The focus of our current discussion is at the top level of our department organizational structure. The proposal before us for discussion is whether we adopt the proposed structure at the highest level: the lower levels are not yet fleshed out and it is not our goal at this time to address those levels.
Please focus your attention on the major categories of function and the structure to enable us to manage those functions. The primary changes that are envisioned in the new structure as presented are: elimination of the position of Executive Director and dispersal of the functions of that role among the undergraduate program, graduate program and administrative enterprise. Each of these categories of function will be overseen by an executive level director, Associate Chair for Undergraduate Program, Associate Chair for Graduate Program and Director of Administration.
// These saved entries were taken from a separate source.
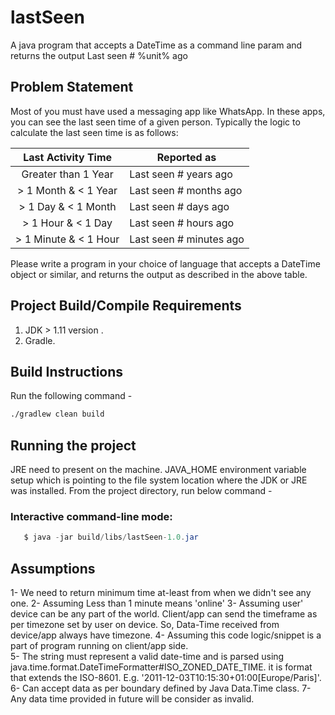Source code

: # lastSeen
A java program that accepts a DateTime as a command line param and returns the output Last seen # %unit% ago

## Problem Statement
Most of you must have used a messaging app like WhatsApp. In these apps, you can see the last seen time of a given person. Typically the logic to calculate the last seen time is as follows:

 |   Last Activity Time  | Reported as             |
 |:---------------------:|-------------------------|
 |  Greater than 1 Year  | Last seen # years ago   |
 | > 1 Month & < 1 Year  | Last seen # months ago  |
 |  > 1 Day & < 1 Month  | Last seen # days ago    |
 | > 1 Hour & < 1 Day    | Last seen # hours ago   |
 | > 1 Minute & < 1 Hour | Last seen # minutes ago |

 Please write a program in your choice of language that accepts a DateTime object or similar, and returns the output as described in the above table.
 
 ## Project Build/Compile Requirements
 
 1. JDK > 1.11 version .
 2. Gradle.
 
 ## Build Instructions
 
 Run the following command -
 ```sh
 ./gradlew clean build
 ```
 
 ## Running the project
 
 JRE need to present on the machine.
 JAVA_HOME environment variable setup which is pointing to the file system location where the JDK or JRE was installed.
 From the project directory, run below command - 
 
 ### Interactive command-line mode: 
 ```java
    $ java -jar build/libs/lastSeen-1.0.jar
 ```

 ## Assumptions
 1- We need to return minimum time at-least from when we didn't see any one.
 2- Assuming Less than 1 minute means 'online'
 3- Assuming user' device can be any part of the world. Client/app can send the timeframe as per timezone set by user on device. So, Data-Time received from device/app always have timezone. 
 4- Assuming this code logic/snippet is a part of program running on client/app side.  
 5- The string must represent a valid date-time and is parsed using java.time.format.DateTimeFormatter#ISO_ZONED_DATE_TIME. it is format that extends the ISO-8601. E.g. '2011-12-03T10:15:30+01:00[Europe/Paris]'.
 6- Can accept data as per boundary defined by Java Data.Time class.
 7- Any data time provided in future will be consider as invalid.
All three of these individuals would report to the department chair. The Associate Chair for Undergraduate Program would work with the Undergraduate Curriculum Committee, the Director of Undergraduate Instruction (new), and the Undergraduate Office Director to administer the undergraduate program. The Associate Chair for Graduate Program would work with the Graduate Curriculum Committee and the Graduate Office Director to administer the graduate program. The Director of Administration will oversee the administrative functions, including new capacity in accounting and purchasing.
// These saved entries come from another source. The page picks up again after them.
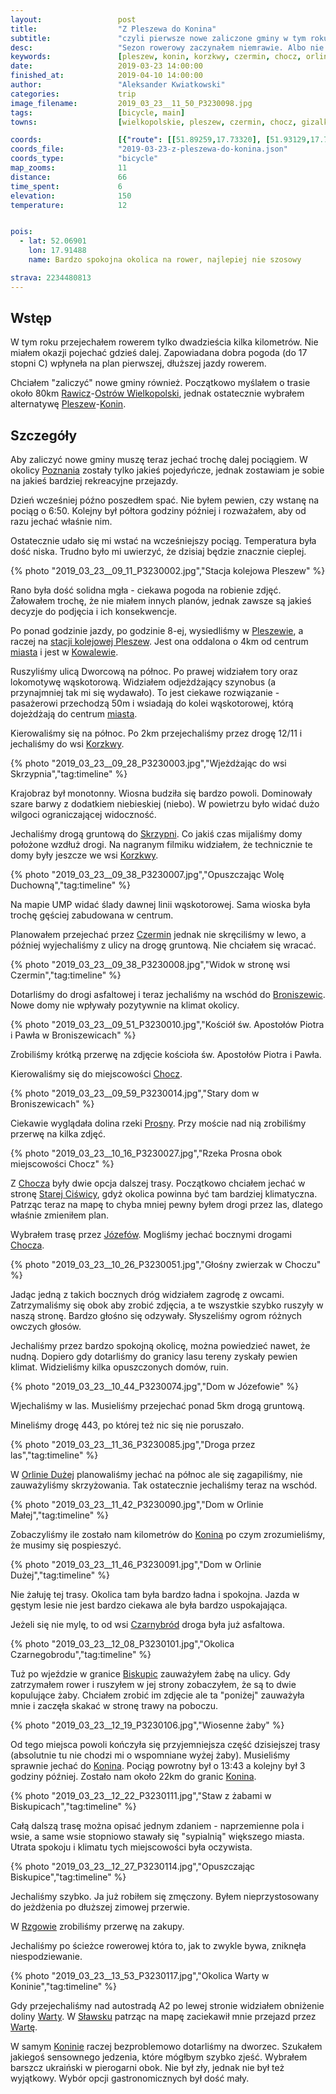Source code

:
 ```yaml
---
layout:                 post
title:                  "Z Pleszewa do Konina"
subtitle:               "czyli pierwsze nowe zaliczone gminy w tym roku"
desc:                   "Sezon rowerowy zaczynałem niemrawie. Albo nie miałem czasu, albo pogoda nie była idealna. Tego dnia udało się nam zaplanować przejazd dłuższy przejazd z Pleszewa w stronę Konina. Abym mógł zaliczyć jakieś nowe gminy muszę jeździć dalej pociągiem."
keywords:               [pleszew, konin, korzkwy, czermin, chocz, orlina mała, czarnybród, biskupice, szetlewek, rzgów, zastruże, sławsk, posoka]
date:                   2019-03-23 14:00:00
finished_at:            2019-04-10 14:00:00
author:                 "Aleksander Kwiatkowski"
categories:             trip
image_filename:         2019_03_23__11_50_P3230098.jpg
tags:                   [bicycle, main]
towns:                  [wielkopolskie, pleszew, czermin, chocz, gizalki, grodziec, rzgow, zagorow, stare_miasto, konin]

coords:                 [{"route": [[51.89259,17.73320], [51.93129,17.73980], [51.95267,17.77285], [51.96832,17.82280], [51.96134,17.83010], [51.98624,17.87945], [51.99782,17.88984], [52.01108,17.86907], [52.04039,17.92383], [52.06931,17.91447], [52.09273,18.01094], [52.11962,17.99601], [52.19639,18.13334], [52.20302,18.22586], [52.23110,18.25024]], "type": "bicycle"}]
coords_file:            "2019-03-23-z-pleszewa-do-konina.json"
coords_type:            "bicycle"
map_zooms:              11
distance:               66
time_spent:             6
elevation:              150
temperature:            12


pois:
  - lat: 52.06901
    lon: 17.91488
    name: Bardzo spokojna okolica na rower, najlepiej nie szosowy

strava: 2234480813
---
```


[wiki-kowalew]: https://pl.wikipedia.org/wiki/Kowalew_(powiat_pleszewski)
[wiki-pleszew-waskotorowy]: https://pl.wikipedia.org/wiki/Pleszew_W%C4%85skotorowy
[wiki-rawicz]: https://pl.wikipedia.org/wiki/Rawicz
[wiki-ostrow-wielkopolski]: https://pl.wikipedia.org/wiki/Ostr%C3%B3w_Wielkopolski
[wiki-pleszew]: https://pl.wikipedia.org/wiki/Pleszew
[wiki-konin]: https://pl.wikipedia.org/wiki/Konin
[wiki-poznan]: https://pl.wikipedia.org/wiki/Pozna%C5%84
[wiki-pleszew-stacja]: https://pl.wikipedia.org/wiki/Pleszew_(stacja_kolejowa)
[wiki-korzkwy]: https://pl.wikipedia.org/wiki/Korzkwy
[wiki-skrzypnia]: https://pl.wikipedia.org/wiki/Skrzypnia
[wiki-czermin]: https://pl.wikipedia.org/wiki/Czermin_(powiat_pleszewski)
[wiki-broniszewice]: https://pl.wikipedia.org/wiki/Broniszewice
[wiki-chocz]: https://pl.wikipedia.org/wiki/Chocz
[wiki-prosna-rzeka]: https://pl.wikipedia.org/wiki/Prosna
[wiki-stara-ciswica]: https://pl.wikipedia.org/wiki/Stara_Ci%C5%9Bwica
[wiki-jozefow]: https://pl.wikipedia.org/wiki/J%C3%B3zef%C3%B3w_(powiat_pleszewski)
[wiki-orlina-duza]: https://pl.wikipedia.org/wiki/Orlina_Du%C5%BCa
[wiki-czarnybrod]: https://pl.wikipedia.org/wiki/Czarnybr%C3%B3d
[wiki-biskupice]: https://pl.wikipedia.org/wiki/Biskupice_(powiat_koni%C5%84ski)
[wiki-rzgow]: https://pl.wikipedia.org/wiki/Rzg%C3%B3w_(wojew%C3%B3dztwo_wielkopolskie)
[wiki-warta]: https://pl.wikipedia.org/wiki/Warta
[wiki-slawsk]: https://pl.wikipedia.org/wiki/S%C5%82awsk_(powiat_koni%C5%84ski)

## Wstęp

W tym roku przejechałem rowerem tylko dwadzieścia kilka kilometrów. Nie miałem
okazji pojechać gdzieś dalej. Zapowiadana dobra pogoda (do 17 stopni C) wpłyneła na
plan pierwszej, dłuższej jazdy rowerem.

Chciałem "zaliczyć" nowe gminy również. Początkowo myślałem o trasie około 80km
[Rawicz][wiki-rawicz]-[Ostrów Wielkopolski][wiki-ostrow-wielkopolski], jednak
ostatecznie wybrałem alternatywę [Pleszew][wiki-pleszew]-[Konin][wiki-konin].

## Szczegóły

Aby zaliczyć nowe gminy muszę teraz jechać trochę dalej pociągiem. W okolicy
[Poznania][wiki-poznan] zostały tylko
jakieś pojedyńcze, jednak zostawiam je sobie na jakieś bardziej rekreacyjne przejazdy.

Dzień wcześniej późno poszedłem spać. Nie byłem pewien, czy wstanę na pociąg o 6:50.
Kolejny był półtora godziny później i rozważałem, aby od razu jechać właśnie nim.

Ostatecznie udało się mi wstać na wcześniejszy pociąg. Temperatura była dość niska. Trudno było mi
uwierzyć, że dzisiaj będzie znacznie cieplej.

{% photo "2019_03_23__09_11_P3230002.jpg","Stacja kolejowa Pleszew" %}

Rano była dość solidna mgła - ciekawa pogoda na robienie zdjęć. Żałowałem trochę,
że nie miałem innych planów, jednak zawsze są jakieś decyzje do podjęcia i
ich konsekwencje.

Po ponad godzinie jazdy, po godzinie 8-ej, wysiedliśmy w [Pleszewie][wiki-pleszew], a raczej
na [stacji kolejowej Pleszew][wiki-pleszew-stacja]. Jest ona oddalona o 4km
od centrum [miasta][wiki-pleszew] i jest w [Kowalewie][wiki-kowalew].

Ruszyliśmy ulicą Dworcową na północ. Po prawej widziałem tory oraz lokomotywę
wąskotorową. Widziałem odjeżdżający szynobus (a przynajmniej tak mi się wydawało).
To jest ciekawe rozwiązanie - pasażerowi przechodzą 50m i wsiadają do
kolei wąskotorowej, którą dojeżdżają do centrum [miasta][wiki-pleszew].

Kierowaliśmy się na północ. Po 2km przejechaliśmy przez drogę 12/11
i jechaliśmy do wsi [Korzkwy][wiki-korzkwy].

{% photo "2019_03_23__09_28_P3230003.jpg","Wjeżdżając do wsi Skrzypnia","tag:timeline" %}

Krajobraz był monotonny. Wiosna budziła się bardzo powoli. Dominowały szare barwy
z dodatkiem niebieskiej (niebo). W powietrzu było widać dużo wilgoci
ograniczającej widoczność.

Jechaliśmy drogą gruntową do [Skrzypni][wiki-skrzypnia].
Co jakiś czas mijaliśmy domy położone wzdłuż drogi.
Na nagranym filmiku widziałem, że technicznie te domy były
jeszcze we wsi [Korzkwy][wiki-korzkwy].

{% photo "2019_03_23__09_38_P3230007.jpg","Opuszczając Wolę Duchowną","tag:timeline" %}

Na mapie UMP widać ślady dawnej linii wąskotorowej. Sama wioska była trochę
gęściej zabudowana w centrum.

Planowałem przejechać przez [Czermin][wiki-czermin] jednak nie skręciliśmy w lewo,
a później wyjechaliśmy z ulicy na drogę gruntową. Nie chciałem się wracać.

{% photo "2019_03_23__09_38_P3230008.jpg","Widok w stronę wsi Czermin","tag:timeline" %}

Dotarliśmy do drogi asfaltowej i teraz jechaliśmy na wschód do [Broniszewic][wiki-broniszewice].
Nowe domy nie wpływały pozytywnie na klimat okolicy.

{% photo "2019_03_23__09_51_P3230010.jpg","Kościół św. Apostołów Piotra i Pawła w Broniszewicach" %}

Zrobiliśmy krótką przerwę na zdjęcie kościoła św. Apostołów Piotra i Pawła.

Kierowaliśmy się do miejscowości [Chocz][wiki-chocz].

{% photo "2019_03_23__09_59_P3230014.jpg","Stary dom w Broniszewicach" %}

Ciekawie wyglądała dolina rzeki [Prosny][wiki-prosna-rzeka]. Przy moście
nad nią zrobiliśmy przerwę na kilka zdjęć.

{% photo "2019_03_23__10_16_P3230027.jpg","Rzeka Prosna obok miejscowości Chocz" %}

Z [Chocza][wiki-chocz] były dwie opcja dalszej trasy.
Początkowo chciałem jechać w stronę [Starej Ciświcy][wiki-stara-ciswica],
gdyż okolica powinna być tam bardziej klimatyczna. Patrząc teraz na mapę to
chyba mniej pewny byłem drogi przez las, dlatego właśnie zmieniłem plan.

Wybrałem trasę przez [Józefów][wiki-jozefow]. Mogliśmy jechać
bocznymi drogami [Chocza][wiki-chocz].

{% photo "2019_03_23__10_26_P3230051.jpg","Głośny zwierzak w Choczu" %}

Jadąc jedną z takich bocznych dróg widziałem zagrodę z
owcami. Zatrzymaliśmy się obok aby zrobić zdjęcia, a te wszystkie
szybko ruszyły w naszą stronę. Bardzo głośno się odzywały. Słyszeliśmy ogrom
różnych owczych głosów.

Jechaliśmy przez bardzo spokojną okolicę, można powiedzieć nawet, że nudną.
Dopiero gdy dotarliśmy do granicy lasu tereny zyskały pewien klimat.
Widzieliśmy kilka opuszczonych domów, ruin.

{% photo "2019_03_23__10_44_P3230074.jpg","Dom w Józefowie" %}

Wjechaliśmy w las. Musieliśmy przejechać ponad 5km drogą gruntową.

Mineliśmy drogę 443, po której też nic się nie poruszało.

{% photo "2019_03_23__11_36_P3230085.jpg","Droga przez las","tag:timeline" %}

W [Orlinie Dużej][wiki-orlina-duza] planowaliśmy jechać na północ ale się
zagapiliśmy, nie zauważyliśmy skrzyżowania. Tak ostatecznie jechaliśmy
teraz na wschód.

{% photo "2019_03_23__11_42_P3230090.jpg","Dom w Orlinie Małej","tag:timeline" %}

Zobaczyliśmy ile zostało nam kilometrów do [Konina][wiki-konin] po czym
zrozumieliśmy, że musimy się pospieszyć.

{% photo "2019_03_23__11_46_P3230091.jpg","Dom w Orlinie Dużej","tag:timeline" %}

Nie żałuję tej trasy. Okolica tam była bardzo ładna i spokojna.
Jazda w gęstym lesie nie jest bardzo ciekawa ale była bardzo uspokajająca.

Jeżeli się nie mylę, to od wsi [Czarnybród][wiki-czarnybrod] droga była już asfaltowa.

{% photo "2019_03_23__12_08_P3230101.jpg","Okolica Czarnegobrodu","tag:timeline" %}

Tuż po wjeździe w granice [Biskupic][wiki-biskupice] zauważyłem żabę na ulicy.
Gdy zatrzymałem rower i ruszyłem w jej strony zobaczyłem, że są to dwie
kopulujące żaby. Chciałem zrobić im zdjęcie ale ta "poniżej" zauważyła mnie i
zaczęła skakać w stronę trawy na poboczu.

{% photo "2019_03_23__12_19_P3230106.jpg","Wiosenne żaby" %}

Od tego miejsca powoli kończyła się przyjemniejsza część dzisiejszej
trasy (absolutnie tu nie chodzi mi o wspomniane wyżej żaby). Musieliśmy sprawnie jechać
do [Konina][wiki-konin]. Pociąg powrotny był o 13:43 a kolejny był 3 godziny później.
Zostało nam około 22km do granic [Konina][wiki-konin].

{% photo "2019_03_23__12_22_P3230111.jpg","Staw z żabami w Biskupicach","tag:timeline" %}

Całą dalszą trasę można opisać jednym zdaniem - naprzemienne pola i wsie, a
same wsie stopniowo stawały się "sypialnią" większego miasta. Utrata spokoju i klimatu
tych miejscowości była oczywista.

{% photo "2019_03_23__12_27_P3230114.jpg","Opuszczając Biskupice","tag:timeline" %}

Jechaliśmy szybko. Ja już robiłem się zmęczony. Byłem nieprzystosowany
do jeżdżenia po dłuższej zimowej przerwie.

W [Rzgowie][wiki-rzgow] zrobiliśmy przerwę na zakupy.

Jechaliśmy po ścieżce rowerowej która to, jak to zwykle bywa, zniknęła
niespodziewanie.

{% photo "2019_03_23__13_53_P3230117.jpg","Okolica Warty w Koninie","tag:timeline" %}

Gdy przejechaliśmy nad autostradą A2 po lewej stronie widziałem obniżenie
doliny [Warty][wiki-warta]. W [Sławsku][wiki-slawsk] patrząc na mapę
zaciekawił mnie przejazd przez [Wartę][wiki-warta].

W samym [Koninie][wiki-konin] raczej bezproblemowo dotarliśmy na dworzec.
Szukałem jakiegoś sensownego jedzenia, które mógłbym szybko zjeść.
Wybrałem barszcz ukraiński w pierogarni obok. Nie był zły, jednak nie był
też wyjątkowy. Wybór opcji gastronomicznych był dość mały.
If the Executive Committee adopts this high-level structure at our February department meeting, then Darin Harris, our organizational consultant, will guide us through a full design and implementation process. At that time, we would be looking to all of you to work together in designing the most effective structure to enact the mission of each enterprise within this scheme.
Why are we undertaking this exercise? What are we trying to address or solve?
– Many lines of supervision are disconnected from job functions. Consequently, some supervisors don’t have firsthand knowledge of critical job duties. As an example, several reports assigned to the Executive Director don’t make functional sense but have been accreted over time. Some job functions report to places less centrally located although they serve the entire department.
– Major committees are not associated with or connected to the organizational chart. This situation is confusing, and produces role redundancy, inefficiency, and duplication of effort.
– The current Associate Chair position serves the department in an inconsistent and sub-optimal way.
– The Chair position oversees far too many functions without the direct assistance of a faculty-driven executive team.
– Budgeting is a ‘black hole’ that is unknown to all but a few and lacks critical expertise to rigorously track department expenditures. The new structure adds a budgeting and forecasting specialist, whose role is to account for and manage department resources.
– The administrative roles for paths conflict with a need to manage instruction at the department level. Consequences are inequities in workload and challenges in assigning and managing teaching assignments and covering lab oversight.
What was the process used to get to this point?
– Interviews were held with as many of the key individuals as possible who hold oversight functions in the department including: Executive Director, Department Administrator, Chair, Lab Directors, Path Chairs, and personnel supervisors.
– The organizational structure of comparable chemistry departments was solicited through the Midwest Chairs and Chemistry Department Administrators networks, to benchmark models for departments of similar size and mission.
– A report was produced outlining strengths, issues and recommendations based on the compiled interview results and benchmarked departmental structures.
– The resulting report was shared with Finance Committee, feedback was gathered, and approval gained to create a working “prototype” of a revised structure based on the recommended changes.
– The prototype mock-up was shared with past Chairs and the Finance Committee for initial review and feedback.
– A final working prototype was produced to reflect the changes reviewed in this overview document.